▸ Given data
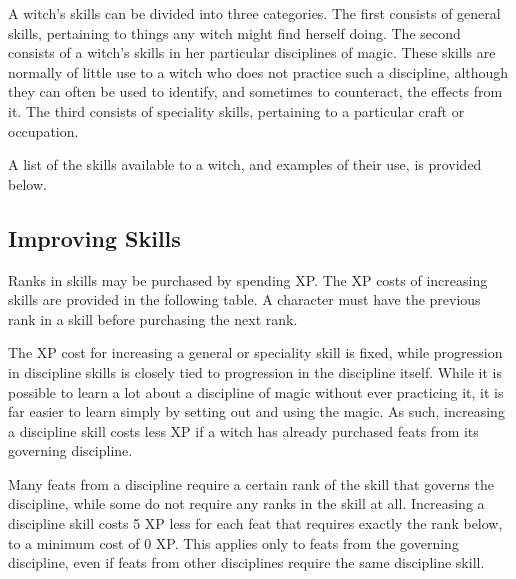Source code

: A witch's skills can be divided into three categories.
The first consists of general skills, pertaining to things any witch might find herself doing.
The second consists of a witch's skills in her particular disciplines of magic.
These skills are normally of little use to a witch who does not practice such a discipline, although they can often be used to identify, and sometimes to counteract, the effects from it.
The third consists of speciality skills, pertaining to a particular craft or occupation.

A list of the skills available to a witch, and examples of their use, is provided below.

\subsection{Improving Skills}

Ranks in skills may be purchased by spending XP.
The XP costs of increasing skills are provided in the following table.
A character must have the previous rank in a skill before purchasing the next rank.


The XP cost for increasing a general or speciality skill is fixed, while progression in discipline skills is closely tied to progression in the discipline itself.
While it is possible to learn a lot about a discipline of magic without ever practicing it, it is far easier to learn simply by setting out and using the magic.
As such, increasing a discipline skill costs less XP if a witch has already purchased feats from its governing discipline.

Many feats from a discipline require a certain rank of the skill that governs the discipline, while some do not require any ranks in the skill at all.
Increasing a discipline skill costs 5 XP less for each feat that requires exactly the rank below, to a minimum cost of 0 XP.
This applies only to feats from the governing discipline, even if feats from other disciplines require the same discipline skill.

▸ Your task
Your task is to transcribe, with no changes, only the lines of the listing above that lie between the line holding "Many feats from" and the line holding "Increasing a discipline skill costs 5", inclusive.

▸ Expected answer
Many feats from a discipline require a certain rank of the skill that governs the discipline, while some do not require any ranks in the skill at all.
Increasing a discipline skill costs 5 XP less for each feat that requires exactly the rank below, to a minimum cost of 0 XP.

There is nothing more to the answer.